%%

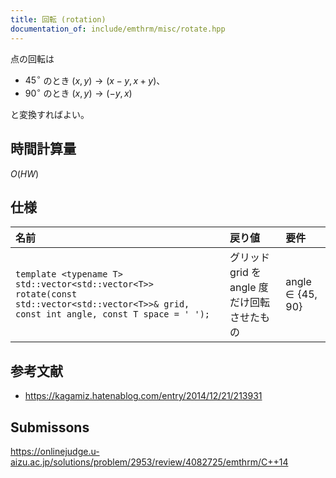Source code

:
 ```yaml
---
title: 回転 (rotation)
documentation_of: include/emthrm/misc/rotate.hpp
---
```


点の回転は

- $45^\circ$ のとき $(x, y) \rightarrow (x - y, x + y)$、
- $90^\circ$ のとき $(x, y) \rightarrow (-y, x)$

と変換すればよい。


## 時間計算量

$O(HW)$


## 仕様

|名前|戻り値|要件|
|:--|:--|:--|
|`template <typename T> std::vector<std::vector<T>> rotate(const std::vector<std::vector<T>>& grid, const int angle, const T space = ' ');`|グリッド $\mathrm{grid}$ を $\mathrm{angle}$ 度だけ回転させたもの|$\mathrm{angle} \in \lbrace 45, 90 \rbrace$|


## 参考文献

- https://kagamiz.hatenablog.com/entry/2014/12/21/213931


## Submissons

https://onlinejudge.u-aizu.ac.jp/solutions/problem/2953/review/4082725/emthrm/C++14
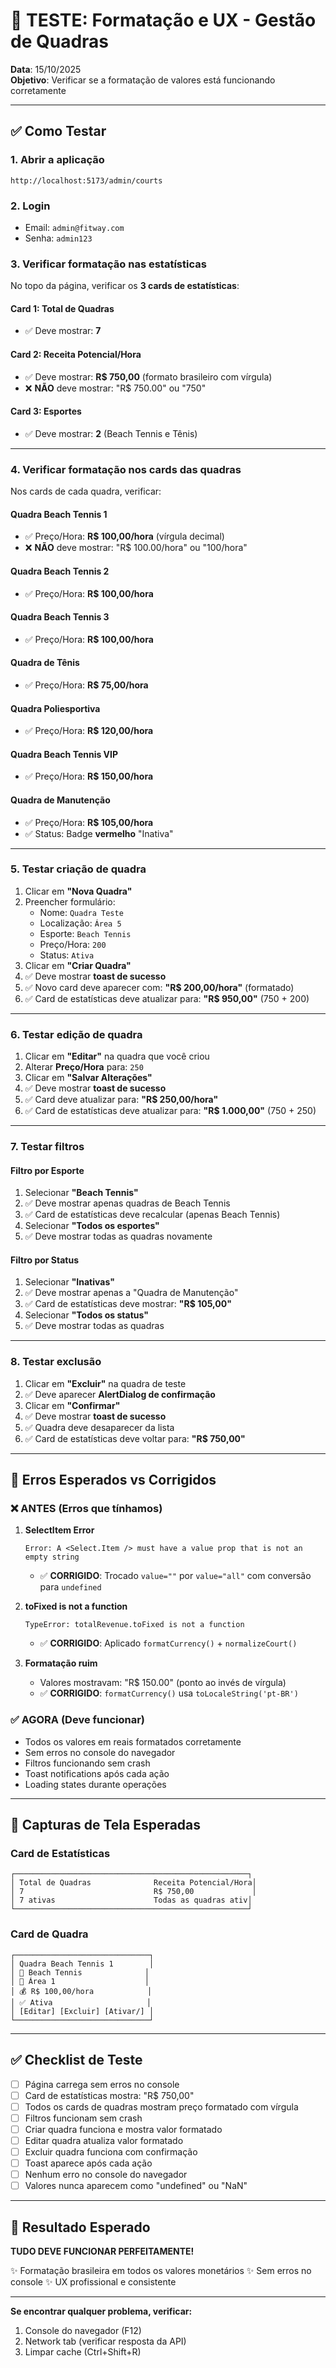 # 🧪 TESTE: Formatação e UX - Gestão de Quadras

**Data**: 15/10/2025  
**Objetivo**: Verificar se a formatação de valores está funcionando corretamente

---

## ✅ Como Testar

### 1. **Abrir a aplicação**
```
http://localhost:5173/admin/courts
```

### 2. **Login**
- Email: `admin@fitway.com`
- Senha: `admin123`

### 3. **Verificar formatação nas estatísticas**

No topo da página, verificar os **3 cards de estatísticas**:

#### Card 1: Total de Quadras
- ✅ Deve mostrar: **7**

#### Card 2: Receita Potencial/Hora
- ✅ Deve mostrar: **R$ 750,00** (formato brasileiro com vírgula)
- ❌ **NÃO** deve mostrar: "R$ 750.00" ou "750"

#### Card 3: Esportes
- ✅ Deve mostrar: **2** (Beach Tennis e Tênis)

---

### 4. **Verificar formatação nos cards das quadras**

Nos cards de cada quadra, verificar:

#### Quadra Beach Tennis 1
- ✅ Preço/Hora: **R$ 100,00/hora** (vírgula decimal)
- ❌ **NÃO** deve mostrar: "R$ 100.00/hora" ou "100/hora"

#### Quadra Beach Tennis 2
- ✅ Preço/Hora: **R$ 100,00/hora**

#### Quadra Beach Tennis 3
- ✅ Preço/Hora: **R$ 100,00/hora**

#### Quadra de Tênis
- ✅ Preço/Hora: **R$ 75,00/hora**

#### Quadra Poliesportiva
- ✅ Preço/Hora: **R$ 120,00/hora**

#### Quadra Beach Tennis VIP
- ✅ Preço/Hora: **R$ 150,00/hora**

#### Quadra de Manutenção
- ✅ Preço/Hora: **R$ 105,00/hora**
- ✅ Status: Badge **vermelho** "Inativa"

---

### 5. **Testar criação de quadra**

1. Clicar em **"Nova Quadra"**
2. Preencher formulário:
   - Nome: `Quadra Teste`
   - Localização: `Área 5`
   - Esporte: `Beach Tennis`
   - Preço/Hora: `200`
   - Status: `Ativa`
3. Clicar em **"Criar Quadra"**
4. ✅ Deve mostrar **toast de sucesso**
5. ✅ Novo card deve aparecer com: **"R$ 200,00/hora"** (formatado)
6. ✅ Card de estatísticas deve atualizar para: **"R$ 950,00"** (750 + 200)

---

### 6. **Testar edição de quadra**

1. Clicar em **"Editar"** na quadra que você criou
2. Alterar **Preço/Hora** para: `250`
3. Clicar em **"Salvar Alterações"**
4. ✅ Deve mostrar **toast de sucesso**
5. ✅ Card deve atualizar para: **"R$ 250,00/hora"**
6. ✅ Card de estatísticas deve atualizar para: **"R$ 1.000,00"** (750 + 250)

---

### 7. **Testar filtros**

#### Filtro por Esporte
1. Selecionar **"Beach Tennis"**
2. ✅ Deve mostrar apenas quadras de Beach Tennis
3. ✅ Card de estatísticas deve recalcular (apenas Beach Tennis)
4. Selecionar **"Todos os esportes"**
5. ✅ Deve mostrar todas as quadras novamente

#### Filtro por Status
1. Selecionar **"Inativas"**
2. ✅ Deve mostrar apenas a "Quadra de Manutenção"
3. ✅ Card de estatísticas deve mostrar: **"R$ 105,00"**
4. Selecionar **"Todos os status"**
5. ✅ Deve mostrar todas as quadras

---

### 8. **Testar exclusão**

1. Clicar em **"Excluir"** na quadra de teste
2. ✅ Deve aparecer **AlertDialog de confirmação**
3. Clicar em **"Confirmar"**
4. ✅ Deve mostrar **toast de sucesso**
5. ✅ Quadra deve desaparecer da lista
6. ✅ Card de estatísticas deve voltar para: **"R$ 750,00"**

---

## 🐛 Erros Esperados vs Corrigidos

### ❌ ANTES (Erros que tínhamos)

1. **SelectItem Error**
   ```
   Error: A <Select.Item /> must have a value prop that is not an empty string
   ```
   - ✅ **CORRIGIDO**: Trocado `value=""` por `value="all"` com conversão para `undefined`

2. **toFixed is not a function**
   ```
   TypeError: totalRevenue.toFixed is not a function
   ```
   - ✅ **CORRIGIDO**: Aplicado `formatCurrency()` + `normalizeCourt()`

3. **Formatação ruim**
   - Valores mostravam: "R$ 150.00" (ponto ao invés de vírgula)
   - ✅ **CORRIGIDO**: `formatCurrency()` usa `toLocaleString('pt-BR')`

### ✅ AGORA (Deve funcionar)

- Todos os valores em reais formatados corretamente
- Sem erros no console do navegador
- Filtros funcionando sem crash
- Toast notifications após cada ação
- Loading states durante operações

---

## 📸 Capturas de Tela Esperadas

### Card de Estatísticas
```
┌────────────────────────────────────────────────────┐
│ Total de Quadras              Receita Potencial/Hora│
│ 7                             R$ 750,00             │
│ 7 ativas                      Todas as quadras ativ│
└────────────────────────────────────────────────────┘
```

### Card de Quadra
```
┌──────────────────────────────┐
│ Quadra Beach Tennis 1        │
│ 🏐 Beach Tennis              │
│ 📍 Área 1                    │
│ 💰 R$ 100,00/hora            │
│ ✅ Ativa                     │
│ [Editar] [Excluir] [Ativar/] │
└──────────────────────────────┘
```

---

## ✅ Checklist de Teste

- [ ] Página carrega sem erros no console
- [ ] Card de estatísticas mostra: "R$ 750,00"
- [ ] Todos os cards de quadras mostram preço formatado com vírgula
- [ ] Filtros funcionam sem crash
- [ ] Criar quadra funciona e mostra valor formatado
- [ ] Editar quadra atualiza valor formatado
- [ ] Excluir quadra funciona com confirmação
- [ ] Toast aparece após cada ação
- [ ] Nenhum erro no console do navegador
- [ ] Valores nunca aparecem como "undefined" ou "NaN"

---

## 🎉 Resultado Esperado

**TUDO DEVE FUNCIONAR PERFEITAMENTE!**

✨ Formatação brasileira em todos os valores monetários
✨ Sem erros no console
✨ UX profissional e consistente

---

**Se encontrar qualquer problema, verificar:**
1. Console do navegador (F12)
2. Network tab (verificar resposta da API)
3. Limpar cache (Ctrl+Shift+R)
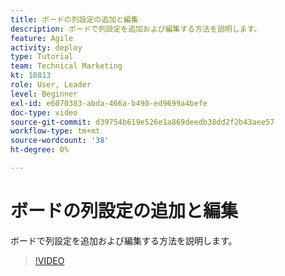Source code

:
 ```yaml
---
title: ボードの列設定の追加と編集
description: ボードで列設定を追加および編集する方法を説明します。
feature: Agile
activity: deploy
type: Tutorial
team: Technical Marketing
kt: 10813
role: User, Leader
level: Beginner
exl-id: e6070383-abda-466a-b490-ed9699a4befe
doc-type: video
source-git-commit: d39754b619e526e1a869deedb38dd2f2b43aee57
workflow-type: tm+mt
source-wordcount: '38'
ht-degree: 0%

---
```


# ボードの列設定の追加と編集

ボードで列設定を追加および編集する方法を説明します。

>[!VIDEO](https://video.tv.adobe.com/v/347332)

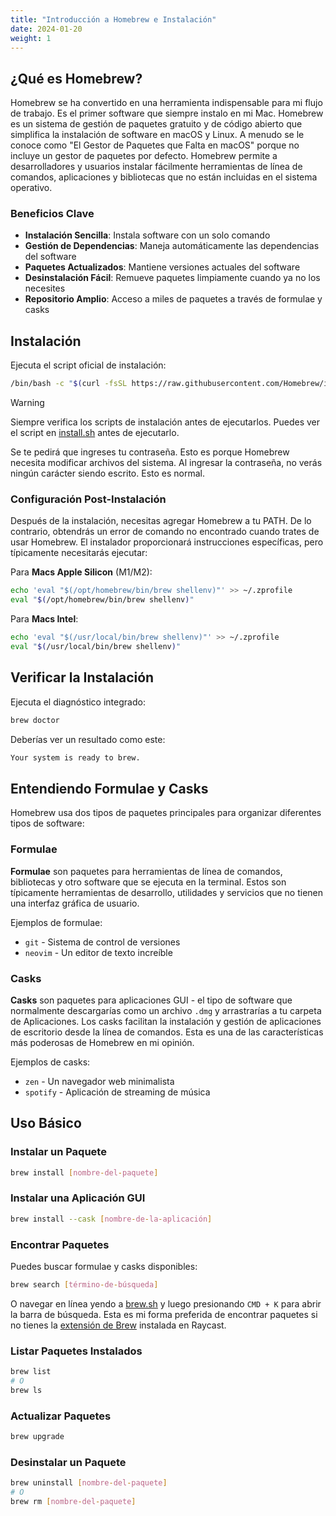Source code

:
 ```yaml
---
title: "Introducción a Homebrew e Instalación"
date: 2024-01-20
weight: 1
---
```


## ¿Qué es Homebrew?

Homebrew se ha convertido en una herramienta indispensable para mi flujo de trabajo. Es el primer software que siempre instalo en mi Mac. Homebrew es un sistema de gestión de paquetes gratuito y de código abierto que simplifica la instalación de software en macOS y Linux. A menudo se le conoce como "El Gestor de Paquetes que Falta en macOS" porque no incluye un gestor de paquetes por defecto.
Homebrew permite a desarrolladores y usuarios instalar fácilmente herramientas de línea de comandos, aplicaciones y bibliotecas que no están incluidas en el sistema operativo.

### Beneficios Clave

- **Instalación Sencilla**: Instala software con un solo comando
- **Gestión de Dependencias**: Maneja automáticamente las dependencias del software
- **Paquetes Actualizados**: Mantiene versiones actuales del software
- **Desinstalación Fácil**: Remueve paquetes limpiamente cuando ya no los necesites
- **Repositorio Amplio**: Acceso a miles de paquetes a través de formulae y casks

## Instalación

Ejecuta el script oficial de instalación:

```bash
/bin/bash -c "$(curl -fsSL https://raw.githubusercontent.com/Homebrew/install/HEAD/install.sh)"
```

> [!WARNING]
> Siempre verifica los scripts de instalación antes de ejecutarlos. Puedes ver el script en [install.sh](https://github.com/Homebrew/install/blob/main/install.sh) antes de ejecutarlo.

Se te pedirá que ingreses tu contraseña. Esto es porque Homebrew necesita modificar archivos del sistema. Al ingresar la contraseña, no verás ningún carácter siendo escrito. Esto es normal.

### Configuración Post-Instalación

Después de la instalación, necesitas agregar Homebrew a tu PATH. De lo contrario, obtendrás un error de comando no encontrado cuando trates de usar Homebrew. El instalador proporcionará instrucciones específicas, pero típicamente necesitarás ejecutar:

Para **Macs Apple Silicon** (M1/M2):
```bash
echo 'eval "$(/opt/homebrew/bin/brew shellenv)"' >> ~/.zprofile
eval "$(/opt/homebrew/bin/brew shellenv)"
```

Para **Macs Intel**:
```bash
echo 'eval "$(/usr/local/bin/brew shellenv)"' >> ~/.zprofile
eval "$(/usr/local/bin/brew shellenv)"
```

## Verificar la Instalación

Ejecuta el diagnóstico integrado:

```bash
brew doctor
```

Deberías ver un resultado como este:
```bash
Your system is ready to brew.
```

## Entendiendo Formulae y Casks

Homebrew usa dos tipos de paquetes principales para organizar diferentes tipos de software:

### Formulae
**Formulae** son paquetes para herramientas de línea de comandos, bibliotecas y otro software que se ejecuta en la terminal. Estos son típicamente herramientas de desarrollo, utilidades y servicios que no tienen una interfaz gráfica de usuario.

Ejemplos de formulae:
- `git` - Sistema de control de versiones
- `neovim` - Un editor de texto increíble

### Casks
**Casks** son paquetes para aplicaciones GUI - el tipo de software que normalmente descargarías como un archivo `.dmg` y arrastrarías a tu carpeta de Aplicaciones. Los casks facilitan la instalación y gestión de aplicaciones de escritorio desde la línea de comandos. Esta es una de las características más poderosas de Homebrew en mi opinión.

Ejemplos de casks:
- `zen` - Un navegador web minimalista
- `spotify` - Aplicación de streaming de música

## Uso Básico

### Instalar un Paquete

```bash
brew install [nombre-del-paquete]
```

### Instalar una Aplicación GUI

```bash
brew install --cask [nombre-de-la-aplicación]
```

### Encontrar Paquetes

Puedes buscar formulae y casks disponibles:
```bash
brew search [término-de-búsqueda]
```

O navegar en línea yendo a [brew.sh](https://brew.sh) y luego presionando `CMD + K` para abrir la barra de búsqueda. Esta es mi forma preferida de encontrar paquetes si no tienes la [extensión de Brew](https://www.raycast.com/nhojb/brew) instalada en Raycast.

### Listar Paquetes Instalados

```bash
brew list
# O
brew ls
```

### Actualizar Paquetes

```bash
brew upgrade
```

### Desinstalar un Paquete

```bash
brew uninstall [nombre-del-paquete]
# O
brew rm [nombre-del-paquete]
``` 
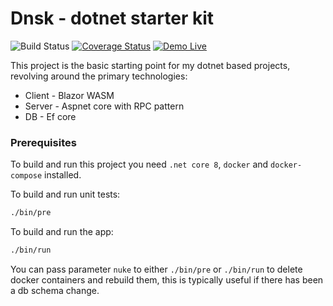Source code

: Dnsk - dotnet starter kit
=========================
![Build Status](https://github.com/0xor1/dnsk/actions/workflows/build.yml/badge.svg)
[![Coverage Status](https://coveralls.io/repos/github/0xor1/dnsk/badge.svg)](https://coveralls.io/github/0xor1/dnsk)
[![Demo Live](https://img.shields.io/badge/demo-live-4ec820)](https://dnsk.dans-demos.com)

This project is the basic starting point for my dotnet based projects, 
revolving around the primary technologies:

* Client - Blazor WASM
* Server - Aspnet core with RPC pattern
* DB - Ef core

### Prerequisites

To build and run this project you need `.net core 8`, `docker` and `docker-compose` installed.

To build and run unit tests:
```bash
./bin/pre
```
To build and run the app:
```bash
./bin/run
```
You can pass parameter `nuke` to either `./bin/pre` or `./bin/run` to delete
docker containers and rebuild them, this is typically useful if there has been a db schema change.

%%

Each line above with the word "Receita" must be returned.

#### Card 2: Receita Potencial/Hora
│ Total de Quadras              Receita Potencial/Hora│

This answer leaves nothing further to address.